··· Data listing

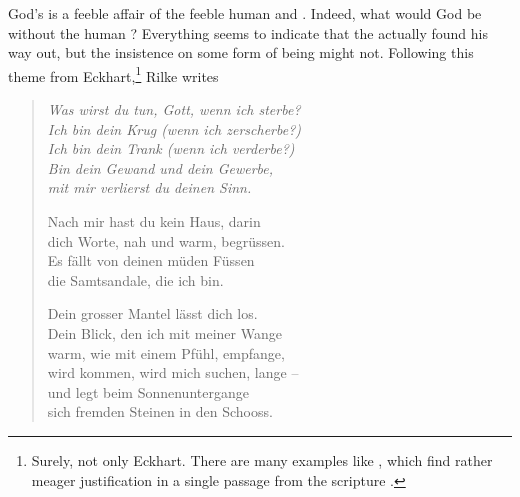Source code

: {\pa God's  is a feeble affair of the feeble human
 and .   Indeed, what would
God be without the human ?  
Everything seems to indicate that the  actually found his way out, but the  insistence
on some form of  being might not.  Following this
theme from Eckhart,\footnote{Surely, not only Eckhart.  There are many 
examples like , which find rather meager justification in a single 
passage from the scripture .} Rilke writes
{\begin{verse}{\small{\em Was wirst du tun, Gott, wenn ich sterbe?  \\
Ich bin dein Krug (wenn ich zerscherbe?) \\
Ich bin dein Trank (wenn ich verderbe?) \\
Bin dein Gewand und dein Gewerbe,\\
mit mir verlierst du deinen Sinn.

Nach mir hast du kein Haus, darin\\
dich Worte, nah und warm, begr\"{u}ssen.\\
Es f\"{a}llt von deinen m\"{u}den F\"{u}ssen\\
die Samtsandale, die ich bin.

Dein grosser Mantel l\"{a}sst dich los.\\
Dein Blick, den ich mit meiner Wange\\
warm, wie mit einem Pf\"{u}hl, empfange,\\
wird kommen, wird mich suchen, lange --\\
und legt beim Sonnenuntergange\\
sich fremden Steinen in den Schooss.

}}
\end{verse}}}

······

### [Exercise brief]
Every entry should be written out word for word, except for its pictures.

### [Response area]
Source code

: {\pa God's  is a feeble affair of the feeble human
 and .   Indeed, what would
God be without the human ?  
Everything seems to indicate that the  actually found his way out, but the  insistence
on some form of  being might not.  Following this
theme from Eckhart,\footnote{Surely, not only Eckhart.  There are many 
examples like , which find rather meager justification in a single 
passage from the scripture .} Rilke writes
{\begin{verse}{\small{\em Was wirst du tun, Gott, wenn ich sterbe?  \\
Ich bin dein Krug (wenn ich zerscherbe?) \\
Ich bin dein Trank (wenn ich verderbe?) \\
Bin dein Gewand und dein Gewerbe,\\
mit mir verlierst du deinen Sinn.

Nach mir hast du kein Haus, darin\\
dich Worte, nah und warm, begr\"{u}ssen.\\
Es f\"{a}llt von deinen m\"{u}den F\"{u}ssen\\
die Samtsandale, die ich bin.

Dein grosser Mantel l\"{a}sst dich los.\\
Dein Blick, den ich mit meiner Wange\\
warm, wie mit einem Pf\"{u}hl, empfange,\\
wird kommen, wird mich suchen, lange --\\
und legt beim Sonnenuntergange\\
sich fremden Steinen in den Schooss.

}}
\end{verse}}}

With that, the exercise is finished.